- _Activity_:
Run through the data and copy out every line that mentions the word "PyTorch".

=== Section Start ===

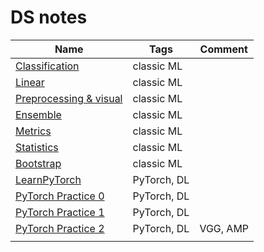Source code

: # DS notes

|Name|Tags|Comment|
|---|---|---|
|[Classification](https://github.com/daniluck505/DS_note/blob/main/Classification.ipynb)|classic ML||
|[Linear](https://github.com/daniluck505/DS_note/blob/main/Linear.ipynb)|classic ML||
|[Preprocessing & visual](https://github.com/daniluck505/DS_note/blob/main/Preprocessing_visual.ipynb)|classic ML||
|[Ensemble](https://github.com/daniluck505/DS_note/blob/main/Ансамбли.ipynb)|classic ML||
|[Metrics](https://github.com/daniluck505/DS_note/blob/main/Метрики.ipynb)|classic ML||
|[Statistics](https://github.com/daniluck505/DS_note/blob/main/Статистика.ipynb)|classic ML||
|[Bootstrap](https://github.com/daniluck505/DS_note/blob/main/bootstrap/bootstrap.ipynb)|classic ML||
|[LearnPyTorch](https://github.com/daniluck505/DS_note/blob/main/LearnPyTorch.ipynb)|PyTorch, DL||
|[PyTorch Practice 0](https://github.com/daniluck505/DS_note/blob/main/PyTorch_Practice/Pytorch_Practic_0.ipynb)|PyTorch, DL||
|[PyTorch Practice 1](https://github.com/daniluck505/DS_note/blob/main/PyTorch_Practice/Pytorch_Practic_1.ipynb)|PyTorch, DL||
|[PyTorch Practice 2](https://github.com/daniluck505/DS_note/blob/main/PyTorch_Practice/Pytorch_Practic_2.ipynb)|PyTorch, DL|VGG, AMP|
|[]()|||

=== Section End ===

- _Problem solution_:
|[LearnPyTorch](https://github.com/daniluck505/DS_note/blob/main/LearnPyTorch.ipynb)|PyTorch, DL||
|[PyTorch Practice 0](https://github.com/daniluck505/DS_note/blob/main/PyTorch_Practice/Pytorch_Practic_0.ipynb)|PyTorch, DL||
|[PyTorch Practice 1](https://github.com/daniluck505/DS_note/blob/main/PyTorch_Practice/Pytorch_Practic_1.ipynb)|PyTorch, DL||
|[PyTorch Practice 2](https://github.com/daniluck505/DS_note/blob/main/PyTorch_Practice/Pytorch_Practic_2.ipynb)|PyTorch, DL|VGG, AMP|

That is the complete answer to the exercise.